#Thailand Rights groups alarmed over latest free speech crackdowns by Thai junta

rtr3s9u0The EU has been urged to act against Thailand’s military junta in the wake of a “triple attack” on democracy, freedom of expression and human rights.  Concern has been voiced by international rights activists over claims that the junta has recently intensified intimidation on Thai academics who criticize the generals’ efforts to stay in power. 

According to the Thai Lawyers for Human Rights group, army offers have been sent to the homes of academics.  Since the military seized power nearly two years ago, at least 77 academics are said to have been harassed at home by officers advising them to “adjust their critical mindset” or ordered to attend camps for indoctrination.

At least five academics have also been forced into exile including Pavin Chachavalpongpun who had his passport revoked in 2014 after he ignored a summons to attend a military “attitude adjustment” course.  In another development, it was revealed that at least 10 foreign correspondents based in Thailand have been denied media visas during the past two months, supposedly to deter “inaccurate” reporting.

All ten were bona fide journalists and none had produced any work that could be regarded as critical of the junta. The government said the measure, which effectively bans freelance journalist from working in Thailand, targeted those who “cause damage” to Thailand with their coverage.

However, the move has triggered speculation that the junta wants to make an example of some foreign correspondents by denying them visas.  The Foreign Correspondent’s Club of Thailand expressed concern over the policy saying it may  “impede freedom of reporting.”

It urged the junta to allow foreign journalists in the country to operate “fairly and freely.”  It has also emerged that campaigns against the draft constitution will be banned except in debates held by the Election Commission.

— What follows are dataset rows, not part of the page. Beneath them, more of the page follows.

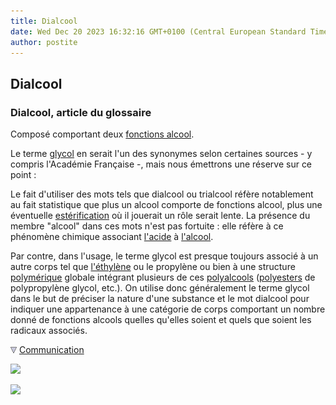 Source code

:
 ```yaml
---
title: Dialcool
date: Wed Dec 20 2023 16:32:16 GMT+0100 (Central European Standard Time)
author: postite
---
```


## Dialcool
### Dialcool, article du glossaire
 Composé comportant deux [fonctions alcool](alcool.html#fonctionsalcool).

Le terme [glycol](glycol.html) en serait l'un des synonymes selon certaines sources - y compris l'Académie Française -, mais nous émettrons une réserve sur ce point :

Le fait d'utiliser des mots tels que dialcool ou trialcool réfère notablement au fait statistique que plus un alcool comporte de fonctions alcool, plus une éventuelle [estérification](saponification.html#lesterification) où il jouerait un rôle serait lente. La présence du membre "alcool" dans ces mots n'est pas fortuite : elle réfère à ce phénomène chimique associant [l'acide](acides.html) à [l'alcool](alcools.html).

Par contre, dans l'usage, le terme glycol est presque toujours associé à un autre corps tel que [l'éthylène](ethylene.html) ou le propylène ou bien à une structure [polymérique](polymere.html) globale intégrant plusieurs de ces [polyalcools](polyalcoolpolyol.html) ([polyesters](polyester.html) de polypropylène glycol, etc.). On utilise donc généralement le terme glycol dans le but de préciser la nature d'une substance et le mot dialcool pour indiquer une appartenance à une catégorie de corps comportant un nombre donné de fonctions alcools quelles qu'elles soient et quels que soient les radicaux associés.



![](images/flechebas.gif) [Communication](http://www.artrealite.com/annonceurs.htm) 

[![](https://cbonvin.fr/sites/regie.artrealite.com/visuels/campagne1.png)](index-2.html#20131014)

![](https://cbonvin.fr/sites/regie.artrealite.com/visuels/campagne2.png)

This was announced last week by Thai Deputy Prime Minister Wissanu Krea-ngram, who said: “Organisers will hold such debates at their own risks. We have several laws to deal with them.”  Fraser Cameron, director of the Brussels-based EU-Asia Centre, reacted angrily to what he says are authoritarian methods to systematically repress rights and muzzle critics.  Cameron said: “Recent trends involving intimidation of academics, journalists and others campaigning for a restoration of democracy in Thailand are very worrying.”

Further concern was voiced by Willy Fautre, director of Brussels-based Human Rights Without Frontiers (HRWF), a leading rights NGO, who told this website: “The European Union and its member states should take concrete measures to mainstream freedom of expression in their relations with Thailand and strongly urge the military regime of Bangkok to stop denying visas to foreign correspondents to allegedly combat ‘inaccurate’ reporting.”

A referendum on the draft constitution is due to be held Thailand in July but critics say the charter will weaken elected government while giving the junta even greater powers.  Thailand’s pro-democracy ‘Red Shirt’ movement said it will vote against the charter.

Last week, Prime Minister Prayut Chan-o-cha, the general who led the military coup, confirmed that the 200 members of the House of Senators, or upper house, will be appointed for a five-year term.  For many, the new constitution is simply a means to ensure the junta’s long-term control,masquerading as a crusade against corruption.  According to the Bangkok Post, Wissanu Krea-ngram conceded that the junta currently had no alternative plan in the event of the constitution, Thailand’s 20th in recent years, being rejected.

Critics accuse the military of delaying a return to democracy by pushing back the date for elections, which have been set for “sometime” in 2017.

Criticism of the draft refuses to abate, the latest coming from a  leading academic who has urged the Thai Constitution Drafting Committee (CDC) to resolve loopholes in its charter draft to ensure political stability for future governments or a coup could return within 10 years.  Sombat Thamrongthanyawong, former rector of the National Institute of Development Adminisration (Nida) said the election system proposed  by the CDC is flawed and will make coalition governments vulnerable to military intervention.

He also said the CDC’s proposal that each political party unveils a list of up to three prime ministerial candidates, who may not be MPs,  before a general election could be problematic.  Another academic, Banjerd Singkhaneti, dean of Nida’s law faculty, said flaws in the draft include the use of a single ballot for constituency and party list MPs.

He also voiced concerns over the “overwhelming” powers of the Constitutional Court.  The country’s generals have struggled to revive Southeast Asia’s second-largest economy after ousting a democratically-elected government in May 2014.